Caring and expert couples therapy to improve intimacy

Couples Therapy to Restore Intimacy In Your Relationship

Couples Therapy to Restore Intimacy In Your Relationship
Introduction
 
When I’m working with couples having difficulty expressing themselves sexually with each other, I bring up intimacy. “How would you define this?” I ask. More often than not, the first word that one or both say is “sex.” And yes, sex is intimacy. But let’s dig deeper.
The Broad Spectrum of Intimacy 
 
Various forms of sex, such as intercourse and oral, are most often associated with intimacy. For some, sometimes only intercourse. But intimacy is a spectrum of behaviors and emotions. From holding hands to kissing. From sitting next to each other on a couch watching a movie, to having fun under the covers.

After my clients become comfortable with the (sometimes new to them) definition of intimacy, I take the time to discuss their relationship history as it relates to intimacy. What was it like during the first year of the relationship? Five years in. 10 years in. For parents, after you had a child. And so on, taking us to the present. The usual and very common answer is: “At the beginning, we were closer and more active in our intimacy. It was a priority and it was fun. As the years went on, it started to fade.” Parents often say “it’s been almost lost once we had kids.” Sometimes clients view holding hands or snuggling as things young people do, not 45-year-olds. And when sex happens, it’s routine and emotionally uncomfortable. Sometimes there’s not mutual desire and instead, one person goes along with it to “get it over with.” The magic is not there and one or both may be questioning the status of the relationship.
 
Tips To Restore Intimacy
 
Reestablish Your “Other Selves” - When you’re alone, you’re an “individual self.” You have interests and activities that you enjoy. When you become a couple, sometimes some of your individual identity is lost as the couple identity takes over. For parents, selves one and two can be almost completely gone as you devote yourself entirely to parenting. Re-establishing your individual self can be anything from a book club, to poker night, to jamming like a rock star in your “garage band” with your friends. And it’s important for each person to be supportive of these activities, otherwise, it causes resentment. (But just as long as the time and financial commitment are reasonable. Going to the driving range once a week for a couple of hours is different than being away from your partner and playing 18 holes every Friday, Saturday and Sunday). You can also reestablish your “couple self” - have a date night, unplug and just talk. Hey parents! Get a sitter and get out. You won’t be a bad parent if you’re away from your 7-year old for a few hours.

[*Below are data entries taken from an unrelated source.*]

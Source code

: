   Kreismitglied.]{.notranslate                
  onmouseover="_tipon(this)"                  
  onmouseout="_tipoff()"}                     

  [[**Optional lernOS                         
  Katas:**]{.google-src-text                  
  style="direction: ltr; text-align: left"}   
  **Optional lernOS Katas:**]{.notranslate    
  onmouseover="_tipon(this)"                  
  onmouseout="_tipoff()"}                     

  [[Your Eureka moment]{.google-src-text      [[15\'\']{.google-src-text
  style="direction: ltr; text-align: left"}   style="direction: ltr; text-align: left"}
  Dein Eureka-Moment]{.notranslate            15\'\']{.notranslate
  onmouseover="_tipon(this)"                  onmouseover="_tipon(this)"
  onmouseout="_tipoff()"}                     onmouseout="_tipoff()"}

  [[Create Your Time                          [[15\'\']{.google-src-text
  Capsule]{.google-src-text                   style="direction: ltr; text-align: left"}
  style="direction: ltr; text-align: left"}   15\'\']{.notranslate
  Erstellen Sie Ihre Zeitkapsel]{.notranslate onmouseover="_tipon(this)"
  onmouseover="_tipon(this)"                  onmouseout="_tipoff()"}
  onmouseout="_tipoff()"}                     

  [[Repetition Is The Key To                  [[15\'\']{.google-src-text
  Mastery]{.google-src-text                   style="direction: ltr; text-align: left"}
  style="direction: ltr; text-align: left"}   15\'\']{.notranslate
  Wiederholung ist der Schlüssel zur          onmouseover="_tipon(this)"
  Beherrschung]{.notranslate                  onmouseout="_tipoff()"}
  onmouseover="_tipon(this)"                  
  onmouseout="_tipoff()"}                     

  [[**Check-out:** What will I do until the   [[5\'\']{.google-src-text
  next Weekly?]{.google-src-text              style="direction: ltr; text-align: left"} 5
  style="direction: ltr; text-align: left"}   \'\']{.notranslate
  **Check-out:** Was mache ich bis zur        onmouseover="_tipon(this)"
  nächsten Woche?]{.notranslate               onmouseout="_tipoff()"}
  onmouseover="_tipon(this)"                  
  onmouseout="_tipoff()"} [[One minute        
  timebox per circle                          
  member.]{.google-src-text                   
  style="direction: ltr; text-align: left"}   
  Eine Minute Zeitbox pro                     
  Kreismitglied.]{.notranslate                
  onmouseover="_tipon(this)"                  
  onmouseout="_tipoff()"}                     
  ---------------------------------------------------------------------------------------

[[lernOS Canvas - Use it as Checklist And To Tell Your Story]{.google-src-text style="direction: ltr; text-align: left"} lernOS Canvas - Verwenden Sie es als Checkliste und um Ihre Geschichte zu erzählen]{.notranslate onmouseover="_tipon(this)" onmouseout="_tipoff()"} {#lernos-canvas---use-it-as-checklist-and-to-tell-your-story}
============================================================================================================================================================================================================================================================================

Explore - Regarding sexual intimacy, ask yourself: What do I like? What don’t I like? What do I want? And most importantly – What do I need? You’ve been together for years. Maybe what you liked 10 years ago isn’t important to you now. Maybe what you didn’t want to do 10 years ago you’re eager and excited to try now. 

Effort - Re-establishing intimacy is hard work. One of the most important things is effort. If each member of the couple doesn’t commit to the hard work ahead, or says there’s a commitment but doesn’t do the hard work, this process won’t work. It could even make matters worse. “What’s the point of us going to couples therapy if you don’t even care?”

Snuggle - Snuggling together is one of the most intimate things a couple can do. Sitting on the couch together watching a movie? Get really close and hold each other. Just had sex? Don’t jump right out of bed and get dressed. Hold each other and look into each others’ eyes for at least 15 minutes. That moment, right after sex, is a crucial opportunity to connect or reconnect.
 
In Summary
 
I hope this was helpful for you. Remember that restoring intimacy is possible. You have to work hard, be open and honest with each other, and have hope things will get better.

If you’re looking for couples therapy for improving intimacy or other mental health concerns in Wilmington Delaware, West Chester Pennsylvania or by teletherapy anywhere in Delaware, Pennsylvania, New York or Florida, please contact me today for a free consultation.
 
Take care and be well,
Rich Lombino, Esq., LCSW
Therapist & Lawyer
Lombino Counseling Therapist Lawyer
​CONTACT
(302) 273-0700
​
info@richlombino.com
​

1521 Concord Pike
Wilmington, DE 19803


963 N Penn Dr
West Chester, PA 19380

​
Teletherapy available everywhere in Delaware, Pennsylvania, New York and ​Florida.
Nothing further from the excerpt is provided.